The uncertainty in the temperature derived from this PCTC technique is primarily due to the fact that the crystallization rate of the phase change material does not have a large abrupt jump at a single temperature (as in a first order phase transition). As a result, the full temperature history of the sample, not just the last power used, can influence the size of the observed contour (see Supplementary section 5). For both the nano-heater and the micro-heater, the estimated temperature step is kept at 10 K, which leads to a slight under-prediction of the temperature by around 2 K at the 149 \(^{\circ }\)C crystallization condition.

It is noteworthy that in most other high resolution temperature mapping techniques, the application is limited to the large scale devices. Here we demonstrated the thermal measurements of the two heaters that produced thermal contours with dimensions that differ by three orders of magnitude, while maintaining sub 20 nm resolution in both cases. This technique is extremely versatile and does not require the use of expensive microscopes like STEM. At the microscale, even an inexpensive optical microscope can be used to map the temperature of the hotspots or heat sources in operating microelectronics devices.
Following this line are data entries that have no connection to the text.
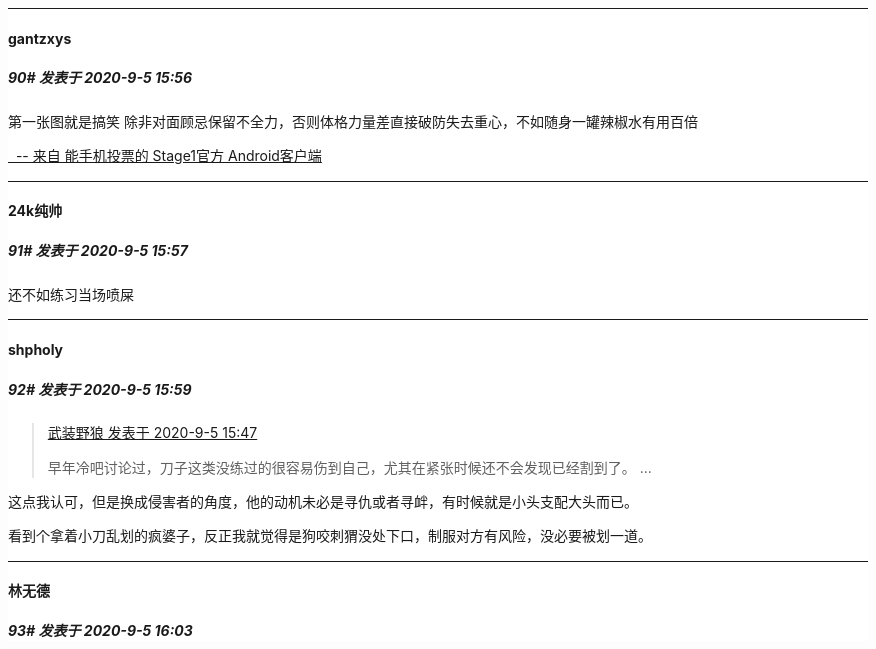 



*****

####  gantzxys  
##### 90#       发表于 2020-9-5 15:56




第一张图就是搞笑
除非对面顾忌保留不全力，否则体格力量差直接破防失去重心，不如随身一罐辣椒水有用百倍

[  -- 来自 能手机投票的 Stage1官方 Android客户端](https://www.coolapk.com/apk/140634)







*****

####  24k纯帅  
##### 91#       发表于 2020-9-5 15:57




还不如练习当场喷屎







*****

####  shpholy  
##### 92#       发表于 2020-9-5 15:59



<blockquote><a href="httphttps://bbs.saraba1st.com/2b/forum.php?mod=redirect&amp;goto=findpost&amp;pid=48648429&amp;ptid=1958319" target="_blank">武装野狼 发表于 2020-9-5 15:47</a>

早年冷吧讨论过，刀子这类没练过的很容易伤到自己，尤其在紧张时候还不会发现已经割到了。 ...</blockquote>
这点我认可，但是换成侵害者的角度，他的动机未必是寻仇或者寻衅，有时候就是小头支配大头而已。


看到个拿着小刀乱划的疯婆子，反正我就觉得是狗咬刺猬没处下口，制服对方有风险，没必要被划一道。







*****

####  林无德  
##### 93#       发表于 2020-9-5 16:03



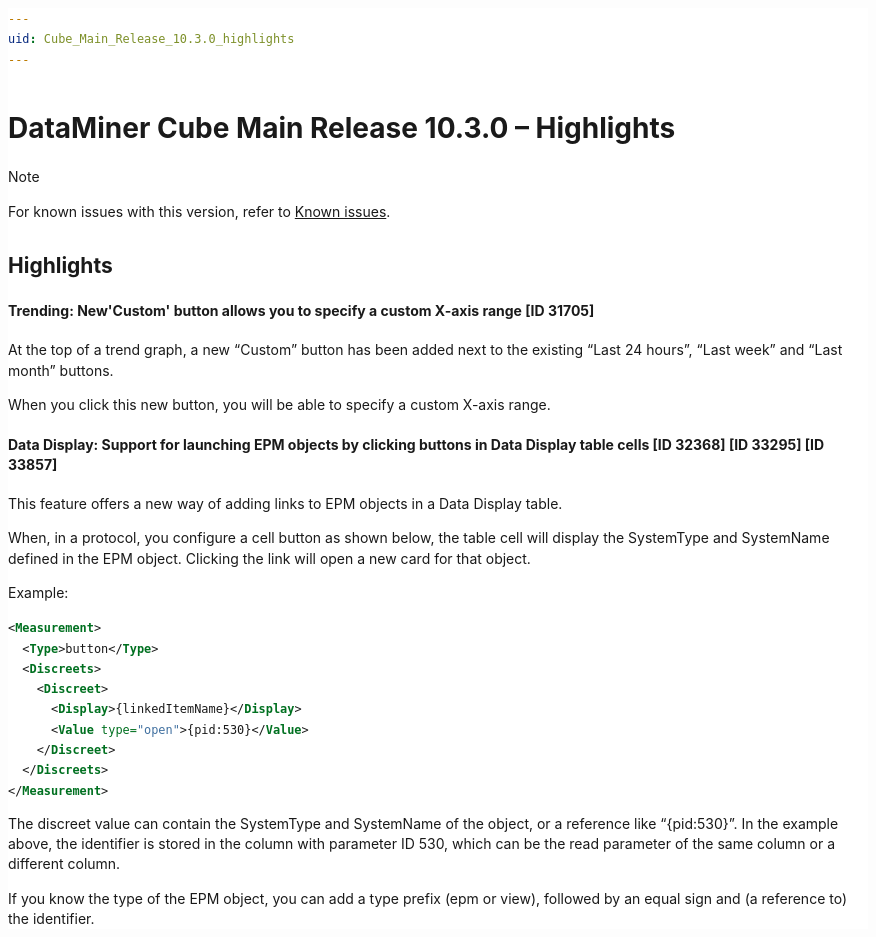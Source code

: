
 ```yaml
---
uid: Cube_Main_Release_10.3.0_highlights
---
```


# DataMiner Cube Main Release 10.3.0 – Highlights

> [!NOTE]
> For known issues with this version, refer to [Known issues](xref:Known_issues).

## Highlights

#### Trending: New'Custom' button allows you to specify a custom X-axis range [ID 31705]



At the top of a trend graph, a new “Custom” button has been added next to the existing “Last 24 hours”, “Last week” and “Last month” buttons.

When you click this new button, you will be able to specify a custom X-axis range.

#### Data Display: Support for launching EPM objects by clicking buttons in Data Display table cells [ID 32368] [ID 33295] [ID 33857]



This feature offers a new way of adding links to EPM objects in a Data Display table.

When, in a protocol, you configure a cell button as shown below, the table cell will display the SystemType and SystemName defined in the EPM object. Clicking the link will open a new card for that object.

Example:

```xml
<Measurement>
  <Type>button</Type>
  <Discreets>
    <Discreet>
      <Display>{linkedItemName}</Display>
      <Value type="open">{pid:530}</Value>
    </Discreet>
  </Discreets>
</Measurement>
```

The discreet value can contain the SystemType and SystemName of the object, or a reference like “{pid:530}”. In the example above, the identifier is stored in the column with parameter ID 530, which can be the read parameter of the same column or a different column.

If you know the type of the EPM object, you can add a type prefix (epm or view), followed by an equal sign and (a reference to) the identifier.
Finally, the limitations of the presented PCTC technique are discussed. Although the technique is versatile and can be used for nanoscale to microscale spatial heat sources with minimal calibration challenges, it has two main limitations. First, the areal contour represents the isotherm at \(\hbox {T}_{{g}}\), and to extract the temperature gradient one needs to perform mapping for at least two different power levels or track the phase change with time. Secondly, the technique is limited to a device temperature higher than the crystallization temperature of the deposited phase change material. In our case, \(Ge_2 Sb_2 Te_5\) crystallizes at temperature of 149 \(^{\circ }\)C for the dwell time of 5 min is used. Both embedded heaters are able to reach temperatures higher than this \(\hbox {T}_{{g}}\). For other systems where reaching a similar temperature would be difficult or impossible, the issue could be overcome by choosing a different composition or phase change materials with lower \(\hbox {T}_{{g}}\)37,38,39,40.

Conclusion

To summarize, we introduce a versatile phase-change-material-based temperature mapping technique for operational microelectronic devices that can spatially resolve temperature from nanoscale to microscale dimensions. It can be used to characterize surface temperatures with neglectable temperature interference due to the deposited measurement film and with minimal calibration. A thorough understanding of the heat dissipation in various nanoscale devices, such as the aforementioned nano-heater, may lead to more efficient and powerful integrated chips, and hence holds great economic value to the industry.

Methods

Experimental set-up

The microelectronic device is held on a metal fixture with electrical pins. The components inside the device such as the heaters are powered by Keithley 2602 SYSTEM SourceMeter, which is controlled by a Python script. A 22 nm thin film of Ge2Sb2Te5 is sputtered on the surface of the device. The topography change or the reflectivity change of the thin film due to the heaters are measured by Digital Instruments Dimension 3100 AFM or an optical microscope respectively. In the temperature calibration of the Ge2Sb2Te5, a silicon wafer with a photo-lithography defined 22 nm thick Ge2Sb2Te5 layer is heated in a customized copper chamber, where the temperature is measured by a type-K thermocouple. The thickness of the layer is also measured by the AFM.

Simulation

Thermal simulations of the micro-heater and nano-heater devices in Fig. 1c,d were performed using finite element models in ANSYS Mechanical APDL version 17.2. The nano-heater thermal simulation in Fig. 2g was modeled using a finite element model in the ANSYS Workbench Thermo-electric module version 17.2. The device surfaces were modeled using a convection cooling boundary condition with a coefficient of 50 W/(\(\hbox {m}^{2}\) K).